Marten appeared on CBS This Morning to discuss Putin’s likely advantage at the meeting: “He’s a very clever man… whereas we know that Trump got taken advantage of in his recent summit in North Korea. He didn’t seem to get much out of Kim Jong Un… The United States didn’t get North Korea to change much of its behavior, but the U.S. gave up military exercises with South Korea for right now.” She argued that it was unlikely that Putin would concede any ground regarding election interference, recalling that President Obama told Putin to stop the interference in September 2016, to no avail: one month later, the Russian military intelligence agency publicly released the emails of Hillary Clinton’s campaign manager, John Podesta. Marten also spoke to The Kansas City Star about the eight Republican lawmakers who traveled to Moscow over the Independence Day holiday. Marten said that the congressional trip could help bolster Trump, as it “show[s] that his effort to find common interests with Russia isn’t just him acting as an individual. It also is a first effort toward reestablishing the exchanges between legislators on both sides that were common in the 1990s.”
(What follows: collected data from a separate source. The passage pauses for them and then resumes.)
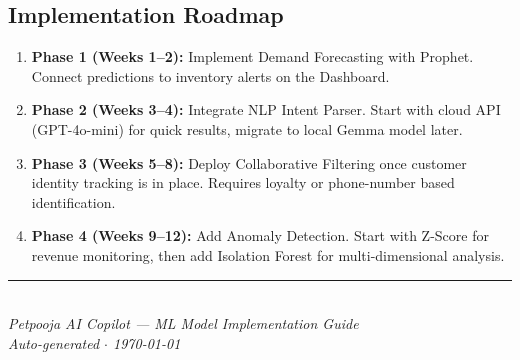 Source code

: \documentclass[12pt, a4paper]{article}
\begin{document}
\subsection{Implementation Roadmap}

\begin{enumerate}
    \item \textbf{Phase 1 (Weeks 1--2):} Implement Demand Forecasting with Prophet. Connect predictions to inventory alerts on the Dashboard.
    \item \textbf{Phase 2 (Weeks 3--4):} Integrate NLP Intent Parser. Start with cloud API (GPT-4o-mini) for quick results, migrate to local Gemma model later.
    \item \textbf{Phase 3 (Weeks 5--8):} Deploy Collaborative Filtering once customer identity tracking is in place. Requires loyalty or phone-number based identification.
    \item \textbf{Phase 4 (Weeks 9--12):} Add Anomaly Detection. Start with Z-Score for revenue monitoring, then add Isolation Forest for multi-dimensional analysis.
\end{enumerate}

\vfill
\begin{center}
{\color{orange}\rule{8cm}{1.5pt}}\\[8pt]
{\color{gray}\textit{Petpooja AI Copilot --- ML Model Implementation Guide}}\\[4pt]
{\color{gray}\textit{Auto-generated $\cdot$ \today}}
\end{center}
\end{document}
Marten later lent her expertise to WNYC's program "The Takeaway" about Putin’s priorities for the meeting and the Russian media’s portrayal of the Trump administration as weak and disconnected from NATO allies. She noted that because the meeting was private, both governments will attempt to spin their views of the conversation to promote their own interests. She added, “What gets signed, what gets on paper, is not always what gets tweeted and what gets talked about to the press.” In an article for Foreign Affairs, Marten and her colleague Olga Oliker suggested that a revival of arms control and military-technical meetings between the two sides would be a clear, relatively achievable victory for Trump; the New START strategic nuclear arms treaty is due to expire in the relatively near future, while the Intermediate Nuclear Forces treaty is hanging by a thread—and “the mere act of talking matters as much as the outcome,” as the current standoff between the two powers “could lead to misunderstandings and unintended escalation in the event of a crisis.”
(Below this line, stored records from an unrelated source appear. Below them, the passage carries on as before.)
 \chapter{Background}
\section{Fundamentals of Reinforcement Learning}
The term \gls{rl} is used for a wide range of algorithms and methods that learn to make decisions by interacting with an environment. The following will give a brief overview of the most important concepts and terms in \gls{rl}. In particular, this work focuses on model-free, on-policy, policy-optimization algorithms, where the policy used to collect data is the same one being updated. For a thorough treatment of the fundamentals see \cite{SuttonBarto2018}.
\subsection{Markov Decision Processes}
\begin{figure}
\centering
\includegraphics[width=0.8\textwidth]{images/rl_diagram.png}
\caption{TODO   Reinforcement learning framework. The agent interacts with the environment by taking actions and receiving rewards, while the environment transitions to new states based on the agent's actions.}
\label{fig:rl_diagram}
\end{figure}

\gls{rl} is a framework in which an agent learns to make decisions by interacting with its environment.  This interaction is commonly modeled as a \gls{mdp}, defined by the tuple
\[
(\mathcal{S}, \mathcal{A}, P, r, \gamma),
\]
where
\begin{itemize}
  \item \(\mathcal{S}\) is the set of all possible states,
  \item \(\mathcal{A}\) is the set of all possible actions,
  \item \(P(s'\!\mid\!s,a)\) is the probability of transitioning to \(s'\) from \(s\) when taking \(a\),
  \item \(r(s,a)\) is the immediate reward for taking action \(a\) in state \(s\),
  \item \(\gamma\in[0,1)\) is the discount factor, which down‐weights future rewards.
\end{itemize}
After the summit concluded, Marten told Radio Free Europe that the meeting seemed to lack substance and purpose, and the two leaders presented disparate views of what had transpired, which brings into question what was actually discussed in the meeting. She also criticized Trump’s performance in the press conference that followed. “He is essentially saying that he doesn’t believe in the traditional foreign policy values that the United States has held since World War II,” she said. “I guess we knew that, but saying that so strongly, in so many public contexts, in ways that are very embarrassing and bring shame on the United States, is interesting to watch. And tragic.”
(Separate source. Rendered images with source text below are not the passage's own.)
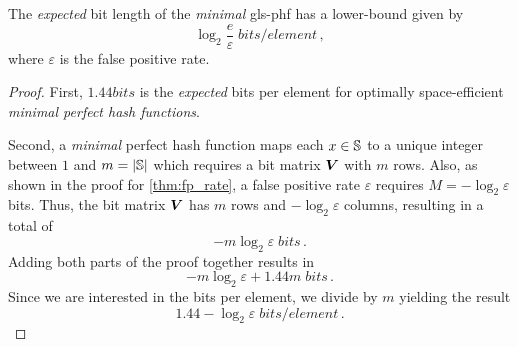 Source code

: \documentclass[ ../main.tex]{subfiles}
\begin{document}
\begin{corollary}
The \emph{expected} bit length of the \emph{minimal} \gls{gls-phf} has a lower-bound given by
\begin{equation}
\label{eq:mPHF_size}
    \log_2 \frac{e}{\varepsilon} \; \si{bits \per element}\,,
\end{equation}
where $\varepsilon$ is the false positive rate.
\end{corollary}
\begin{proof}
First, $1.44 \si{bits}$ is the \emph{expected} bits per element for optimally space-efficient \emph{minimal perfect hash functions}.

Second, a \emph{minimal} perfect hash function maps each $x \in \mathbb{S}$ to a unique integer between $1$ and $m=\left\vert{\mathbb{S}}\right\vert$ which requires a bit matrix $\boldsymbol{V}$ with $m$ rows. Also, as shown in the proof for \cref{thm:fp_rate}, a false positive rate $\varepsilon$ requires $M = -\log_2 \varepsilon$ bits. Thus, the bit matrix $\boldsymbol{V}$ has $m$ rows and $-\log_2 \varepsilon$ columns, resulting in a total of
\begin{equation}
    -m \log_2 \varepsilon \; \si{bits}\,.
\end{equation}
Adding both parts of the proof together results in
\begin{equation}
    -m \log_2 \varepsilon + 1.44 m\; \si{bits}\,.
\end{equation}
Since we are interested in the bits per element, we divide by $m$ yielding the result
\begin{equation}
    1.44 - \log_2 \varepsilon\; \si{bits \per element}\,.
\end{equation}
\end{proof}
\end{document}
Marten has also investigated Russia’s military involvement in Syria. In War on the Rocks, a blog widely read by the defense policy community, she wrote about an infamous February skirmish near the eastern city of Deir al-Zour, where pro-Syrian forces including the Wagner Group of Russian mercenaries attacked a U.S.-supported Kurdish outpost. Throughout the incident, Russian military officials denied that Russian forces were involved, and afterward would only admit to the deaths of five Russians—despite a range of evidence, including a Pentagon report, that there were hundreds of casualties among the attackers. Marten analyzed the possible rationales behind Russia’s evasiveness and considered two theories raised elsewhere—that these were rogue actors not under Kremlin control, or that the Kremlin was using the group to test Washington’s willingness to defend its allies—but concluded that only Russian political in-fighting could fully explain the Russian military’s callousness toward this group.
In an essay for Lawfare, she looked more broadly at Russia’s relationship with rogue actors, which she calls its “semi-state security actors.” In addition to Wagner, these include Chechen strongman Ramzan Kadyrov’s security forces, Cossacks, and cyber criminals who are allowed to pursue their own activities even as they simultaneously work for the Russian state. While their fuzzy relationships to the state can provide “plausible deniability” for Putin, Marten argued that it is a mistake to assume that they are always following Putin’s direct orders. She therefore urged Western intelligence agencies to “prioritize gathering data about the commercial and political interests of Russia’s semi-state security actors” in order to cut through Russian obfuscation and properly assign motives and blame for their actions.
Marten, who previously held the five-year term Ann Whitney Olin Professorship, also directs the Program on U.S.-Russia Relations at Columbia University's Harriman Institute, and is a member of Columbia's Saltzman Institute of War and Peace Studies, PONARS-Eurasia, and the Council on Foreign Relations (CFR).